Erst, wenn Forderungen von Frauen gleichermaßen bewertet werden wie jene der Männer, wird es möglich sein, den Gender Gap zu schließen.
Typisch Frau? Typisch Mann?
Häufig fängt es bereits bei Bewerbungsgesprächen an. „Was machen Sie mit Ihren Kindern, wenn diese krank sind?“, „Wie bringen Sie Beruf und Familie unter einen Hut?“. Fragen, die fast ausschließlich Frauen beantworten müssen, während bei Männern der Familienstand sowie etwaige Betreuungspflichten – wenn überhaupt – eine untergeordnete Rolle spielen.
Ist eine Frau beruflich erfolgreich, kann das scheinbar nicht mit rechten Dingen zugehen. Frauen sind weitaus häufiger Anfeindungen ausgesetzt, sehen sich häufiger mit bösartigen Unterstellungen konfrontiert und müssen öfter Rechenschaft darüber ablegen, wie es denn zu dieser Beförderung gekommen ist. Im günstigsten Fall werden sie „nur“ als Quotenfrau abgestempelt, denn nur selten werden Frauen die gleichen Kompetenzen zugesprochen wie Männern. All diese Umstände machen den Karriereweg von Frauen steiniger, erfordern mehr Mut, Entschlossenheit und auch Ausdauer und Kraft.
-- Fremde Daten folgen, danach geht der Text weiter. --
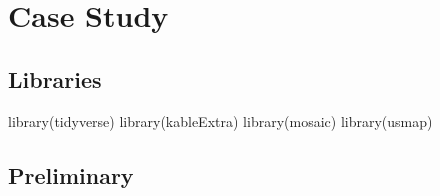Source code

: \documentclass[12pt, twoside]{amherstthesis}
\newenvironment{Shaded}{\begin{snugshade}}{\end{snugshade}}
\newcommand{\FunctionTok}[1]{\textcolor[rgb]{0.00,0.00,0.00}{#1}}
\newcommand{\NormalTok}[1]{#1}
\begin{document}
\hypertarget{case-study}{%
\section{Case Study}\label{case-study}}

\hypertarget{libraries-1}{%
\subsection{Libraries}\label{libraries-1}}
\begin{Shaded}
\begin{Highlighting}[]
\FunctionTok{library}\NormalTok{(tidyverse)}
\FunctionTok{library}\NormalTok{(kableExtra)}
\FunctionTok{library}\NormalTok{(mosaic)}
\FunctionTok{library}\NormalTok{(usmap)}
\end{Highlighting}
\end{Shaded}
\hypertarget{preliminary}{%
\subsection{Preliminary}\label{preliminary}}
\end{document}
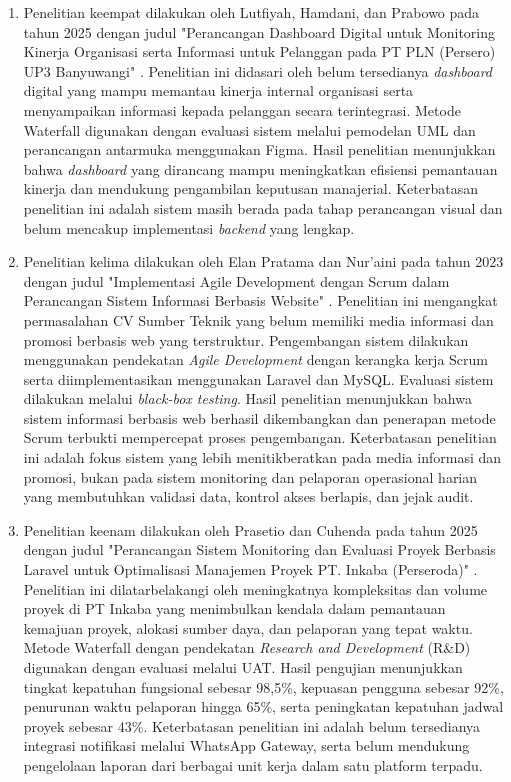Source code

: \begin{enumerate}[noitemsep]
    \item Penelitian keempat dilakukan oleh Lutfiyah, Hamdani, dan Prabowo pada tahun 2025 dengan judul "Perancangan Dashboard Digital untuk Monitoring Kinerja Organisasi serta Informasi untuk Pelanggan pada PT PLN (Persero) UP3 Banyuwangi" \cite{lutfiyah2025dashboard}. Penelitian ini didasari oleh belum tersedianya \textit{dashboard} digital yang mampu memantau kinerja internal organisasi serta menyampaikan informasi kepada pelanggan secara terintegrasi. Metode Waterfall digunakan dengan evaluasi sistem melalui pemodelan UML dan perancangan antarmuka menggunakan Figma. Hasil penelitian menunjukkan bahwa \textit{dashboard} yang dirancang mampu meningkatkan efisiensi pemantauan kinerja dan mendukung pengambilan keputusan manajerial. Keterbatasan penelitian ini adalah sistem masih berada pada tahap perancangan visual dan belum mencakup implementasi \textit{backend} yang lengkap.

    \item Penelitian kelima dilakukan oleh Elan Pratama dan Nur'aini pada tahun 2023 dengan judul "Implementasi Agile Development dengan Scrum dalam Perancangan Sistem Informasi Berbasis Website" \cite{pratama2023scrum}. Penelitian ini mengangkat permasalahan CV Sumber Teknik yang belum memiliki media informasi dan promosi berbasis web yang terstruktur. Pengembangan sistem dilakukan menggunakan pendekatan \textit{Agile Development} dengan kerangka kerja Scrum serta diimplementasikan menggunakan Laravel dan MySQL. Evaluasi sistem dilakukan melalui \textit{black-box testing}. Hasil penelitian menunjukkan bahwa sistem informasi berbasis web berhasil dikembangkan dan penerapan metode Scrum terbukti mempercepat proses pengembangan. Keterbatasan penelitian ini adalah fokus sistem yang lebih menitikberatkan pada media informasi dan promosi, bukan pada sistem monitoring dan pelaporan operasional harian yang membutuhkan validasi data, kontrol akses berlapis, dan jejak audit.

    \item Penelitian keenam dilakukan oleh Prasetio dan Cuhenda pada tahun 2025 dengan judul "Perancangan Sistem Monitoring dan Evaluasi Proyek Berbasis Laravel untuk Optimalisasi Manajemen Proyek PT. Inkaba (Perseroda)" \cite{nugroho2025monitoring}. Penelitian ini dilatarbelakangi oleh meningkatnya kompleksitas dan volume proyek di PT Inkaba yang menimbulkan kendala dalam pemantauan kemajuan proyek, alokasi sumber daya, dan pelaporan yang tepat waktu. Metode Waterfall dengan pendekatan \textit{Research and Development} (R\&D) digunakan dengan evaluasi melalui UAT. Hasil pengujian menunjukkan tingkat kepatuhan fungsional sebesar 98,5\%, kepuasan pengguna sebesar 92\%, penurunan waktu pelaporan hingga 65\%, serta peningkatan kepatuhan jadwal proyek sebesar 43\%. Keterbatasan penelitian ini adalah belum tersedianya integrasi notifikasi melalui WhatsApp Gateway, serta belum mendukung pengelolaan laporan dari berbagai unit kerja dalam satu platform terpadu.
\end{enumerate}


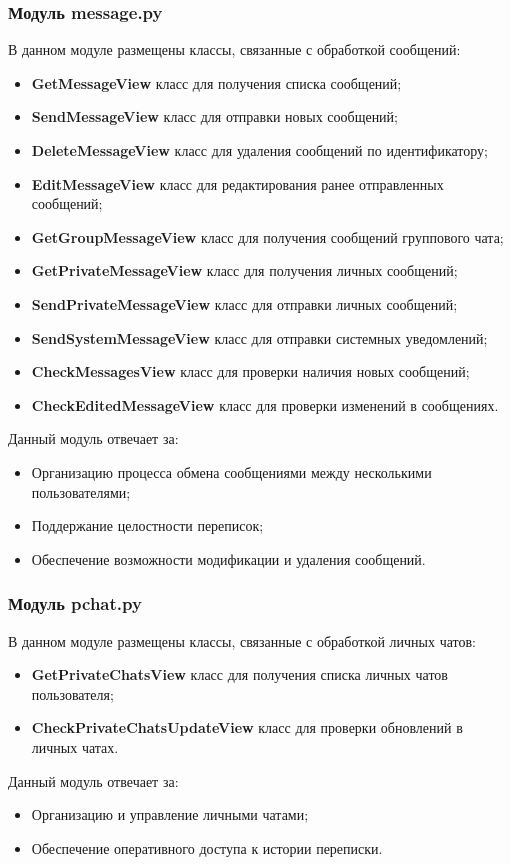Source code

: \subsubsection{Модуль message.py}
В данном модуле размещены классы, связанные с обработкой сообщений:
\begin{itemize}
	\item \textbf{GetMessageView} класс для получения списка сообщений;
	\item \textbf{SendMessageView} класс для отправки новых сообщений;
	\item \textbf{DeleteMessageView} класс для удаления сообщений по идентификатору;
	\item \textbf{EditMessageView} класс для редактирования ранее отправленных сообщений;
	\item \textbf{GetGroupMessageView} класс для получения сообщений группового чата;
	\item \textbf{GetPrivateMessageView} класс для получения личных сообщений;
	\item \textbf{SendPrivateMessageView} класс для отправки личных сообщений;
	\item \textbf{SendSystemMessageView} класс для отправки системных уведомлений;
	\item \textbf{CheckMessagesView} класс для проверки наличия новых сообщений;
	\item \textbf{CheckEditedMessageView} класс для проверки изменений в сообщениях.
\end{itemize}
Данный модуль отвечает за:
\begin{itemize}
	\item Организацию процесса обмена сообщениями между несколькими пользователями;
	\item Поддержание целостности переписок;
	\item Обеспечение возможности модификации и удаления сообщений.
\end{itemize}

\subsubsection{Модуль pchat.py}
В данном модуле размещены классы, связанные с обработкой личных чатов:
\begin{itemize}
	\item \textbf{GetPrivateChatsView} класс для получения списка личных чатов пользователя;
	\item \textbf{CheckPrivateChatsUpdateView} класс для проверки обновлений в личных чатах.
\end{itemize}
Данный модуль отвечает за:
\begin{itemize}
	\item Организацию и управление личными чатами;
	\item Обеспечение оперативного доступа к истории переписки.
\end{itemize}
Um diesen Missstand zu beenden, muss die Gesellschaft – in beruflichen wie im privaten Kontext – Frauen und Männern die gleichen Kompetenzen und Fähigkeiten zugestehen und intensiv gegen Klischees und Vorurteile ankämpfen.
Nachwuchs als Karrierebremse?
Die Geburt eines Kindes verursacht für viele Frauen einen gewaltigen Karriereknick. Frauen werden häufig schon vor der Familienplanung schlechter bezahlt, da seitens des Arbeitgebers die Befürchtung im Raum steht, dass die Mitarbeiterin aufgrund der Geburt eines Kindes länger ausfallen könnte. Auch nach der Geburt des Kindes werden Mütter bei beruflichen Beförderungen und Aufstiegsmöglichkeiten aufgrund vorhandener Kinderbetreuungspflichten übergangen. Väter hingegen spüren beruflich kaum bis gar keine negativen Auswirkungen. Grund dafür ist vor allem, dass immer noch der Großteil der anfallenden Sorgearbeit weitgehend von Frauen übernommen wird. Längere Karenzzeiten von Männern für Kinderbetreuung finden weder gesellschaftlich noch von Arbeitgeberseite die nötige Akzeptanz. Und wenn, dann häufig nur die gesetzliche Mindestdauer von zwei Monaten. Die wirklich faire Lösung bestünde darin, die Ausfallzeiten aufgrund der Geburt eines Kindes auf beide Elternteile gerecht aufzuteilen. Somit wäre das „Ausfallsrisiko“ für den Arbeitgeber bei beiden Geschlechtern gleich hoch und würde zumindest dahingehend bei diversen Personalentscheidungen eine untergeordnete Rolle spielen.